Top of PROVIDED DATA
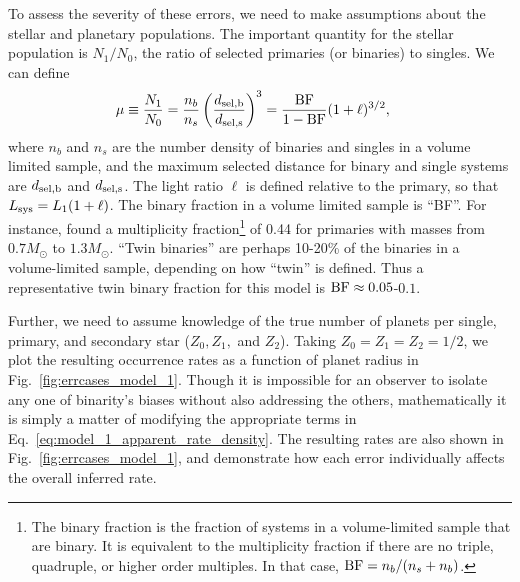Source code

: To assess the severity of these errors, we need to make assumptions about the 
stellar and planetary populations.
The important quantity for the stellar population is $N_1/N_0$, the ratio of 
selected primaries (or binaries) to singles. We can define
\begin{align}
\mu \equiv \frac{N_1}{N_0} &=
\frac{n_b}{n_s} \left(\frac{d_{\rm sel,b}}{d_{\rm sel,s}}\right)^3 = 
\frac{{\rm BF}}{1-{\rm BF}} (1+\ell)^{3/2},
\label{eq:mu_definition}
\end{align}
where $n_b$ and $n_s$ are the number density of binaries and singles in a 
volume limited sample, and the maximum selected distance for binary and single 
systems are $d_{\rm sel,b}$ and $d_{\rm sel,s}$.
The light ratio $\ell$ is defined relative to the primary, so that
$L_{\rm sys} = L_1(1+\ell)$.
The binary fraction in a volume limited sample is ``{\rm BF}''.
For instance, \citet{raghavan_survey_2010} found a multiplicity 
fraction\footnote{
    The binary fraction is the fraction of systems in a volume-limited sample 
    that are binary. It is equivalent to the multiplicity fraction if there 
    are no triple, quadruple, or higher order multiples. In that case, ${\rm 
        BF} = n_b / (n_s+n_b)$.
} of 0.44 for primaries with masses from $0.7M_\odot$ to $1.3M_\odot$. 
``Twin binaries'' are perhaps 10-20\% of the binaries in a volume-limited 
sample, depending on how ``twin'' is defined.
Thus a representative twin binary fraction for this model is ${\rm BF}\approx 
0.05$-$0.1$. 

Further, we need to assume knowledge of the true number of planets per 
single, primary, and secondary star ($Z_0,Z_1,$ and $Z_2$).
Taking $Z_0=Z_1=Z_2=1/2$, we plot the resulting occurrence rates as a function 
of planet radius in Fig.~\ref{fig:errcases_model_1}.
Though it is impossible for an observer to isolate any one of binarity's 
biases without also addressing the others, mathematically it is simply a 
matter of modifying the appropriate terms in 
Eq.~\ref{eq:model_1_apparent_rate_density}.
The resulting rates are also shown in 
Fig.~\ref{fig:errcases_model_1}, and demonstrate how each 
error individually affects the overall inferred rate.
Bottom of PROVIDED DATA
WORK INSTRUCTIONS →
Return all lines from the entries that contain the string "primary".

WORKED SOLUTION →
The light ratio $\ell$ is defined relative to the primary, so that
single, primary, and secondary star ($Z_0,Z_1,$ and $Z_2$).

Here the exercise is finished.